Yes, hardwood can dull a chainsaw, certainly more so than a softwood. This is why you should keep your blade are sharp at all times. Try to let the chain do the work and don’t force the chainsaw bar into the cut.
Other factors that will contribute to making your chainsaw dull are dirt on the wood surface, a bent bar causing friction, or just a lack of maintenance. The idea is to keep your chains sharp by touching them up. Not to let it go dull before you bring out the sharpener.
How to Keep Your Chain Sharp
Instead of running to your local hardware store to grab a new one, you can either pay to have it sharpened or invest in a sharpening tool and learn the technique. Technically, there are two methods of sharpening a chainsaw chain.
You can either sharpen it with an electric grinder or a handheld sharpening tool. Everyone has their own preference but I would recommend a handheld chain sharpening tool that gets used after every tank of fuel.

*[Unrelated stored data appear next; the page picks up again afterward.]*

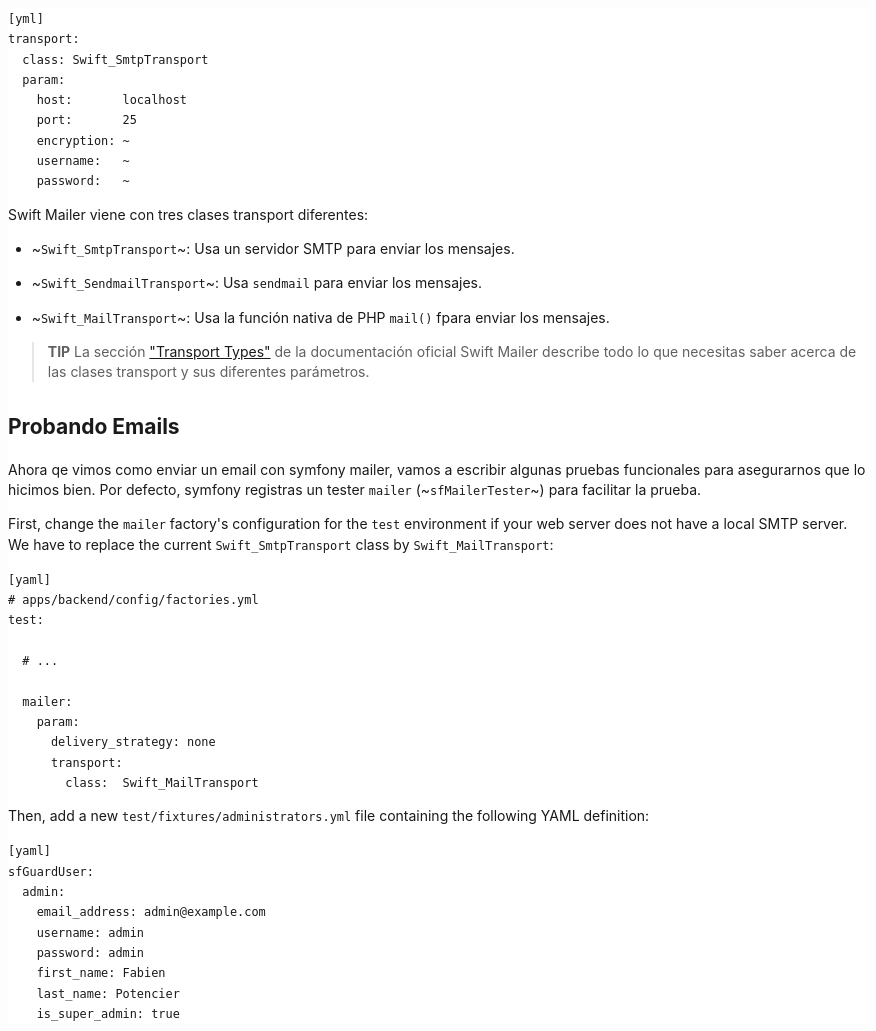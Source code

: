     [yml]
    transport:
      class: Swift_SmtpTransport
      param:
        host:       localhost
        port:       25
        encryption: ~
        username:   ~
        password:   ~

Swift Mailer viene con tres clases transport diferentes:

  * ~`Swift_SmtpTransport`~: Usa un servidor SMTP para enviar los mensajes.

  * ~`Swift_SendmailTransport`~: Usa `sendmail` para enviar los mensajes.

  * ~`Swift_MailTransport`~: Usa la función nativa de PHP `mail()` fpara enviar los mensajes.

>**TIP**
>La sección ["Transport Types"](http://swiftmailer.org/docs/transport-types) de
>la documentación oficial Swift Mailer describe todo lo que necesitas saber
>acerca de las clases transport y sus diferentes parámetros.

Probando Emails
---------------

Ahora qe vimos como enviar un email con symfony mailer, vamos a escribir
algunas pruebas funcionales para asegurarnos que lo hicimos bien. Por defecto,
symfony registras un tester `mailer` (~`sfMailerTester`~) para facilitar la prueba.

First, change the `mailer` factory's configuration for the `test` environment if your web server does not have a local SMTP server. We have to replace the current `Swift_SmtpTransport` class by `Swift_MailTransport`:

    [yaml]
    # apps/backend/config/factories.yml
    test:

      # ...

      mailer:
        param:
          delivery_strategy: none
          transport:
            class:  Swift_MailTransport

Then, add a new `test/fixtures/administrators.yml` file containing the following YAML definition:

    [yaml]
    sfGuardUser:
      admin:
        email_address: admin@example.com
        username: admin
        password: admin
        first_name: Fabien
        last_name: Potencier
        is_super_admin: true
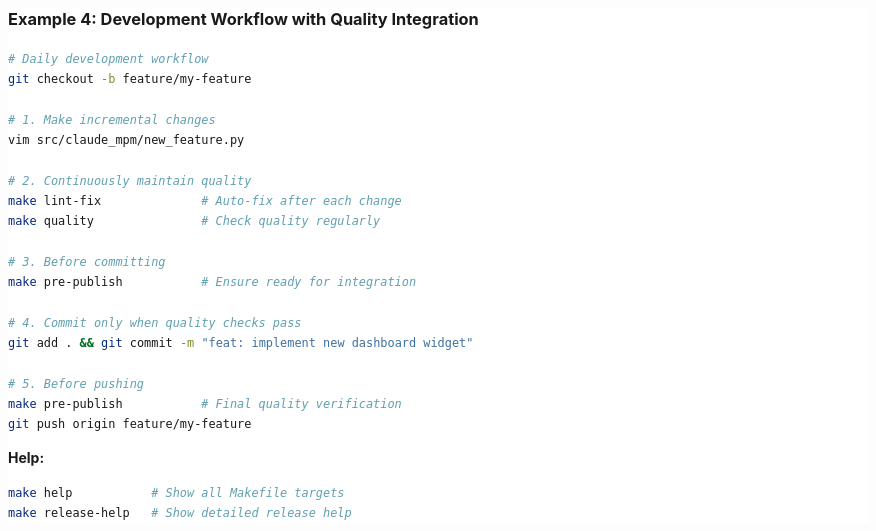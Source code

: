 ### Example 4: Development Workflow with Quality Integration

```bash
# Daily development workflow
git checkout -b feature/my-feature

# 1. Make incremental changes
vim src/claude_mpm/new_feature.py

# 2. Continuously maintain quality
make lint-fix              # Auto-fix after each change
make quality               # Check quality regularly

# 3. Before committing
make pre-publish           # Ensure ready for integration

# 4. Commit only when quality checks pass
git add . && git commit -m "feat: implement new dashboard widget"

# 5. Before pushing
make pre-publish           # Final quality verification
git push origin feature/my-feature
```

**Help:**
```bash
make help           # Show all Makefile targets
make release-help   # Show detailed release help
```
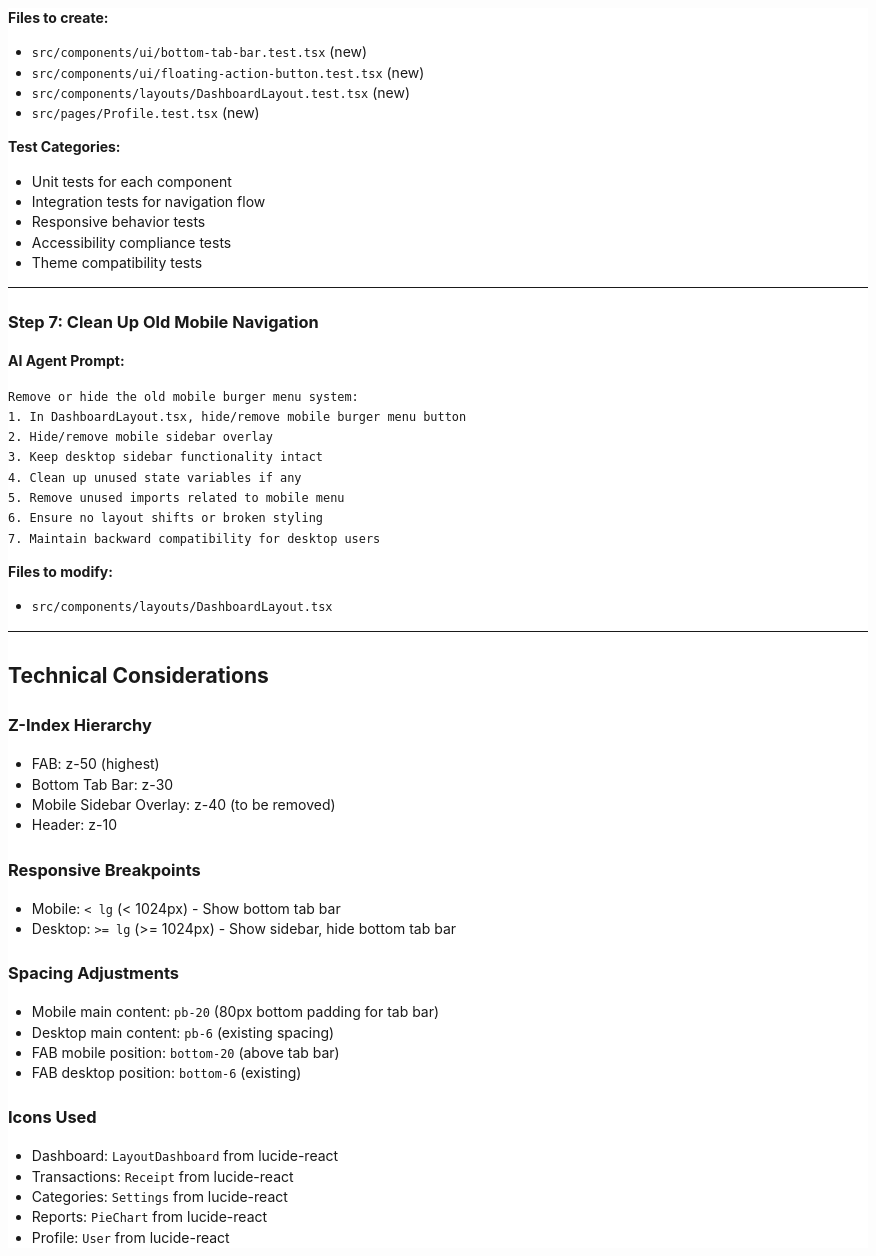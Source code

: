 **Files to create:**
- `src/components/ui/bottom-tab-bar.test.tsx` (new)
- `src/components/ui/floating-action-button.test.tsx` (new) 
- `src/components/layouts/DashboardLayout.test.tsx` (new)
- `src/pages/Profile.test.tsx` (new)

**Test Categories:**
- Unit tests for each component
- Integration tests for navigation flow
- Responsive behavior tests
- Accessibility compliance tests
- Theme compatibility tests

---

### Step 7: Clean Up Old Mobile Navigation
**AI Agent Prompt:**
```
Remove or hide the old mobile burger menu system:
1. In DashboardLayout.tsx, hide/remove mobile burger menu button
2. Hide/remove mobile sidebar overlay
3. Keep desktop sidebar functionality intact  
4. Clean up unused state variables if any
5. Remove unused imports related to mobile menu
6. Ensure no layout shifts or broken styling
7. Maintain backward compatibility for desktop users
```

**Files to modify:**
- `src/components/layouts/DashboardLayout.tsx`

---

## Technical Considerations

### Z-Index Hierarchy
- FAB: z-50 (highest)
- Bottom Tab Bar: z-30 
- Mobile Sidebar Overlay: z-40 (to be removed)
- Header: z-10

### Responsive Breakpoints
- Mobile: `< lg` (< 1024px) - Show bottom tab bar
- Desktop: `>= lg` (>= 1024px) - Show sidebar, hide bottom tab bar

### Spacing Adjustments
- Mobile main content: `pb-20` (80px bottom padding for tab bar)
- Desktop main content: `pb-6` (existing spacing)
- FAB mobile position: `bottom-20` (above tab bar)
- FAB desktop position: `bottom-6` (existing)

### Icons Used
- Dashboard: `LayoutDashboard` from lucide-react
- Transactions: `Receipt` from lucide-react
- Categories: `Settings` from lucide-react  
- Reports: `PieChart` from lucide-react
- Profile: `User` from lucide-react
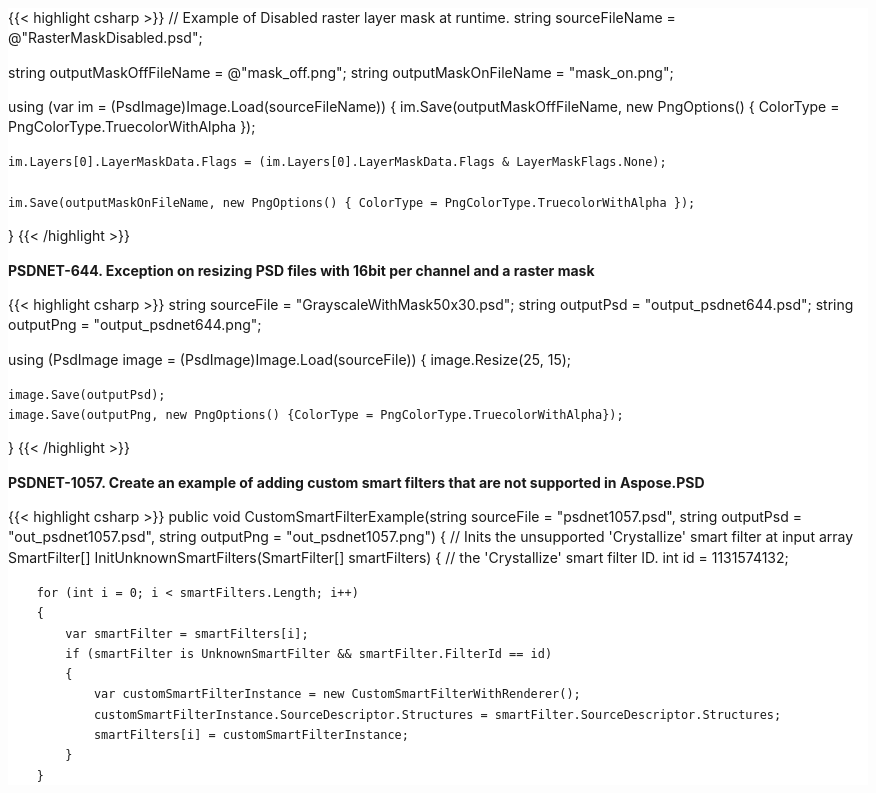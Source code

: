 {{< highlight csharp >}}
// Example of Disabled raster layer mask at runtime.
string sourceFileName = @"RasterMaskDisabled.psd";

string outputMaskOffFileName = @"mask_off.png";
string outputMaskOnFileName  =  "mask_on.png";

using (var im = (PsdImage)Image.Load(sourceFileName))
{
    im.Save(outputMaskOffFileName, new PngOptions() { ColorType = PngColorType.TruecolorWithAlpha });

    im.Layers[0].LayerMaskData.Flags = (im.Layers[0].LayerMaskData.Flags & LayerMaskFlags.None);

    im.Save(outputMaskOnFileName, new PngOptions() { ColorType = PngColorType.TruecolorWithAlpha });
}
{{< /highlight >}}

**PSDNET-644. Exception on resizing PSD files with 16bit per channel and a raster mask**

{{< highlight csharp >}}
string sourceFile = "GrayscaleWithMask50x30.psd";
string outputPsd = "output_psdnet644.psd";
string outputPng = "output_psdnet644.png";

using (PsdImage image = (PsdImage)Image.Load(sourceFile))
{
    image.Resize(25, 15);

    image.Save(outputPsd);
    image.Save(outputPng, new PngOptions() {ColorType = PngColorType.TruecolorWithAlpha});
}
{{< /highlight >}}

**PSDNET-1057. Create an example of adding custom smart filters that are not supported in Aspose.PSD**

{{< highlight csharp >}}
public void CustomSmartFilterExample(string sourceFile = "psdnet1057.psd", string outputPsd = "out_psdnet1057.psd", string outputPng = "out_psdnet1057.png")
{
    // Inits the unsupported 'Crystallize' smart filter at input array
    SmartFilter[] InitUnknownSmartFilters(SmartFilter[] smartFilters)
    {
        // the 'Crystallize' smart filter ID.
        int id =  1131574132;
    
        for (int i = 0; i < smartFilters.Length; i++)
        {
            var smartFilter = smartFilters[i];
            if (smartFilter is UnknownSmartFilter && smartFilter.FilterId == id)
            {
                var customSmartFilterInstance = new CustomSmartFilterWithRenderer();
                customSmartFilterInstance.SourceDescriptor.Structures = smartFilter.SourceDescriptor.Structures;
                smartFilters[i] = customSmartFilterInstance;
            }
        }
    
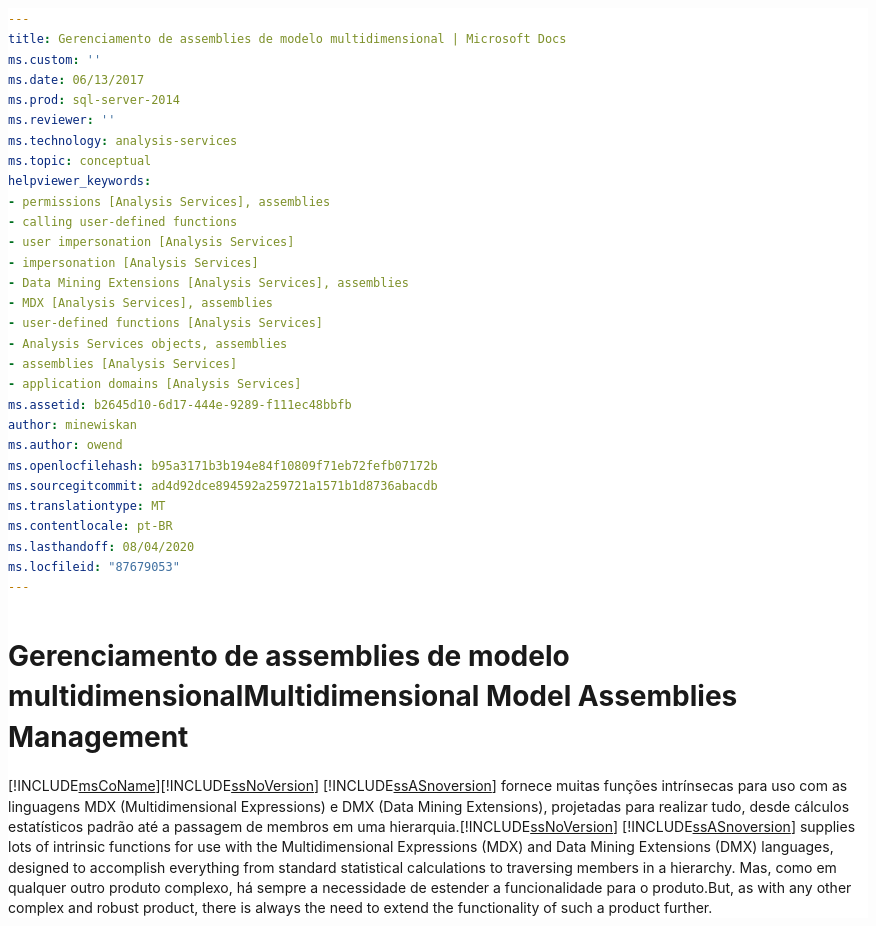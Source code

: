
 ```yaml
---
title: Gerenciamento de assemblies de modelo multidimensional | Microsoft Docs
ms.custom: ''
ms.date: 06/13/2017
ms.prod: sql-server-2014
ms.reviewer: ''
ms.technology: analysis-services
ms.topic: conceptual
helpviewer_keywords:
- permissions [Analysis Services], assemblies
- calling user-defined functions
- user impersonation [Analysis Services]
- impersonation [Analysis Services]
- Data Mining Extensions [Analysis Services], assemblies
- MDX [Analysis Services], assemblies
- user-defined functions [Analysis Services]
- Analysis Services objects, assemblies
- assemblies [Analysis Services]
- application domains [Analysis Services]
ms.assetid: b2645d10-6d17-444e-9289-f111ec48bbfb
author: minewiskan
ms.author: owend
ms.openlocfilehash: b95a3171b3b194e84f10809f71eb72fefb07172b
ms.sourcegitcommit: ad4d92dce894592a259721a1571b1d8736abacdb
ms.translationtype: MT
ms.contentlocale: pt-BR
ms.lasthandoff: 08/04/2020
ms.locfileid: "87679053"
---
```

# <a name="multidimensional-model-assemblies-management"></a><span data-ttu-id="46be4-102">Gerenciamento de assemblies de modelo multidimensional</span><span class="sxs-lookup"><span data-stu-id="46be4-102">Multidimensional Model Assemblies Management</span></span>
  [!INCLUDE[msCoName](../../includes/msconame-md.md)]<span data-ttu-id="46be4-103">[!INCLUDE[ssNoVersion](../../includes/ssnoversion-md.md)] [!INCLUDE[ssASnoversion](../../includes/ssasnoversion-md.md)] fornece muitas funções intrínsecas para uso com as linguagens MDX (Multidimensional Expressions) e DMX (Data Mining Extensions), projetadas para realizar tudo, desde cálculos estatísticos padrão até a passagem de membros em uma hierarquia.</span><span class="sxs-lookup"><span data-stu-id="46be4-103">[!INCLUDE[ssNoVersion](../../includes/ssnoversion-md.md)] [!INCLUDE[ssASnoversion](../../includes/ssasnoversion-md.md)] supplies lots of intrinsic functions for use with the Multidimensional Expressions (MDX) and Data Mining Extensions (DMX) languages, designed to accomplish everything from standard statistical calculations to traversing members in a hierarchy.</span></span> <span data-ttu-id="46be4-104">Mas, como em qualquer outro produto complexo, há sempre a necessidade de estender a funcionalidade para o produto.</span><span class="sxs-lookup"><span data-stu-id="46be4-104">But, as with any other complex and robust product, there is always the need to extend the functionality of such a product further.</span></span>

These devices attach to the bar tip and press down a whetstone on the top plate of the cutters while the engine is running slowly. However, to dress the vertical cutting edge of each tooth perpendicular to the top plate, you may still need to become proficient with a round file. On the other hand, a bar-mounted sharpener is an excellent and economical alternative for quick touch-ups in the field.
A simple handheld sharpening tool, on the other hand, might be the ideal option if you want to maintain proper filling angles. As compared to electrical grinders, simple handheld tools remove the guesswork and allow you to cut the correct file size.
Hand sharpening a chainsaw chain’s snaggle-toothed cutters is a bit of an art form. The ability to maintain optimum filing angles and pressure can only be learned through experience and feel.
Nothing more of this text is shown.